**** Materials provided ****
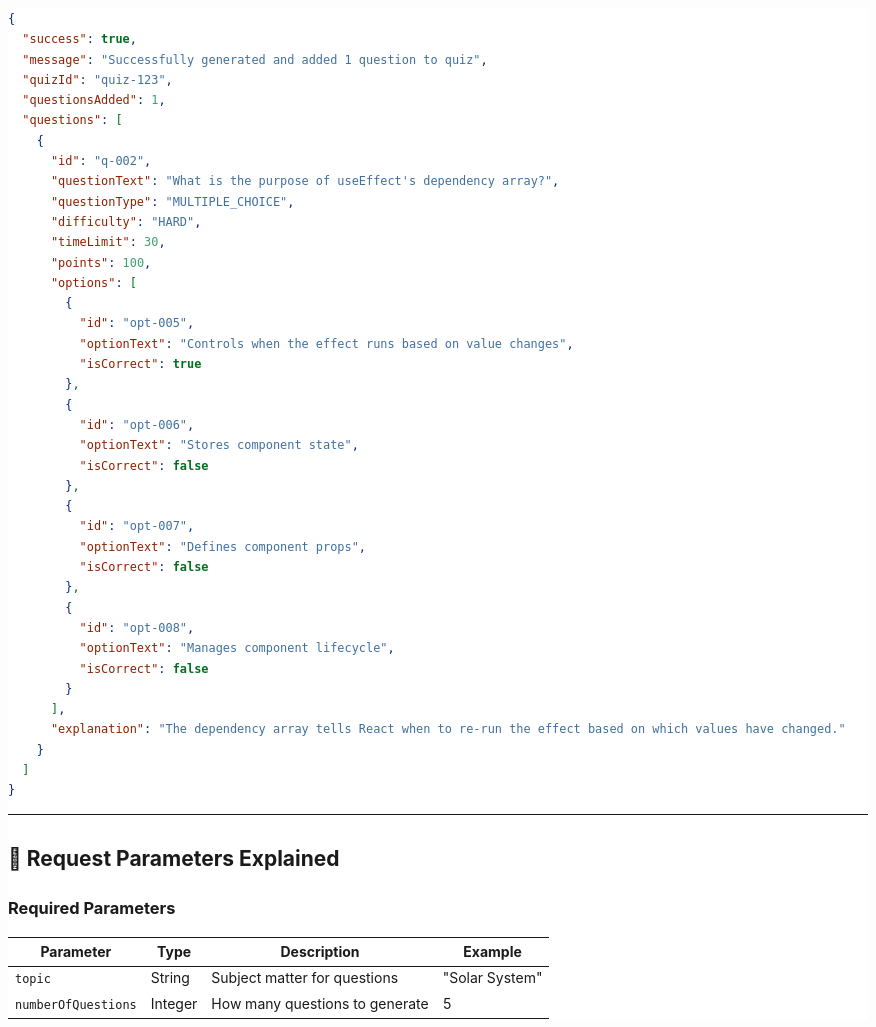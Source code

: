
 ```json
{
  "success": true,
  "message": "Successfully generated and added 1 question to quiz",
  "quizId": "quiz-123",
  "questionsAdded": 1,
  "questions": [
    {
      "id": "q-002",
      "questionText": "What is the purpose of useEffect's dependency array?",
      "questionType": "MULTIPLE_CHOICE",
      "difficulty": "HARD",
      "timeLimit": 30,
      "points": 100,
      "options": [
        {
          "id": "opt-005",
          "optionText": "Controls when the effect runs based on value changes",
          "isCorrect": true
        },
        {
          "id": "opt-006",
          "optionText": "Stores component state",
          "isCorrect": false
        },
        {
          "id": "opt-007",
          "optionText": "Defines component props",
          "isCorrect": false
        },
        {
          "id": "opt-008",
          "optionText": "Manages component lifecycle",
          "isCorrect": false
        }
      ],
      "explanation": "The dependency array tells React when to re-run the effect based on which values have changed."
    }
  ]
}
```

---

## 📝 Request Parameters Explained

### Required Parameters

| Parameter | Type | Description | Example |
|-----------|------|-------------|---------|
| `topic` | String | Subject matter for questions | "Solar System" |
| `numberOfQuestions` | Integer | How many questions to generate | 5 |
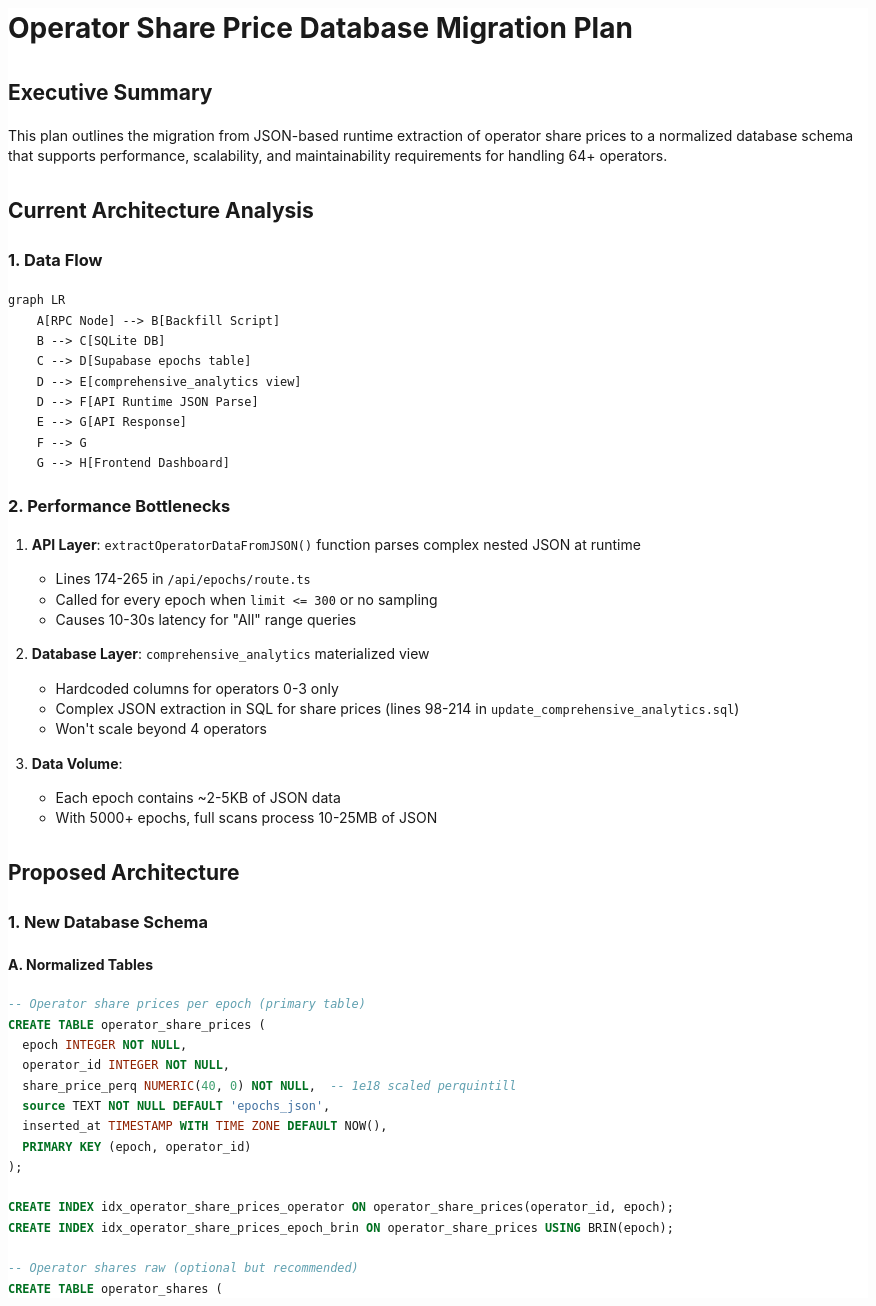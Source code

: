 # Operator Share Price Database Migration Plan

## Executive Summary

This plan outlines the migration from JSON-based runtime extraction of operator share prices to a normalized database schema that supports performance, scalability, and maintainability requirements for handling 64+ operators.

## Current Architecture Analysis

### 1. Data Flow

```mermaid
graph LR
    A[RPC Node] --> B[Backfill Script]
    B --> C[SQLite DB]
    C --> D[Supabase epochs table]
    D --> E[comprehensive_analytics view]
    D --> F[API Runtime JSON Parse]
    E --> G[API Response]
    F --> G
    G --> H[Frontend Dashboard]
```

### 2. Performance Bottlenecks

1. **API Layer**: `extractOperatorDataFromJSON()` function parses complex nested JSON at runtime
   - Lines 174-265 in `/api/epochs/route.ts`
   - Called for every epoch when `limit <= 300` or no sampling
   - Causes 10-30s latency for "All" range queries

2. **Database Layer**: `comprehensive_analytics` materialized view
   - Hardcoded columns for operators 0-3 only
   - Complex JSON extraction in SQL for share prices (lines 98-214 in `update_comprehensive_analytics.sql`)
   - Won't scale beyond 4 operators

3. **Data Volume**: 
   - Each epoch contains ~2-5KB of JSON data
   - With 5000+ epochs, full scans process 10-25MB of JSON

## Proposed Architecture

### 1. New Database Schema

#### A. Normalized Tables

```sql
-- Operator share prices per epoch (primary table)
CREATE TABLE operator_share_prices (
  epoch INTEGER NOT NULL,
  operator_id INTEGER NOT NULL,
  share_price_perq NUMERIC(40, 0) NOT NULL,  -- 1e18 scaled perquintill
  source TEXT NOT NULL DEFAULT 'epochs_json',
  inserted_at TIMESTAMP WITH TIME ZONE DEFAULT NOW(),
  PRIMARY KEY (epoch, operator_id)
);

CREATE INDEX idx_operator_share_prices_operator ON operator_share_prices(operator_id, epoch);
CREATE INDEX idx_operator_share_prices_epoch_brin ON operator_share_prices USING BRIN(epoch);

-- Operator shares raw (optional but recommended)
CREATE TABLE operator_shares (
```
****
**What is required:** Each line in the records above that contains the word "Layer" must be copied.

**Solution for this exercise:**
1. **API Layer**: `extractOperatorDataFromJSON()` function parses complex nested JSON at runtime
2. **Database Layer**: `comprehensive_analytics` materialized view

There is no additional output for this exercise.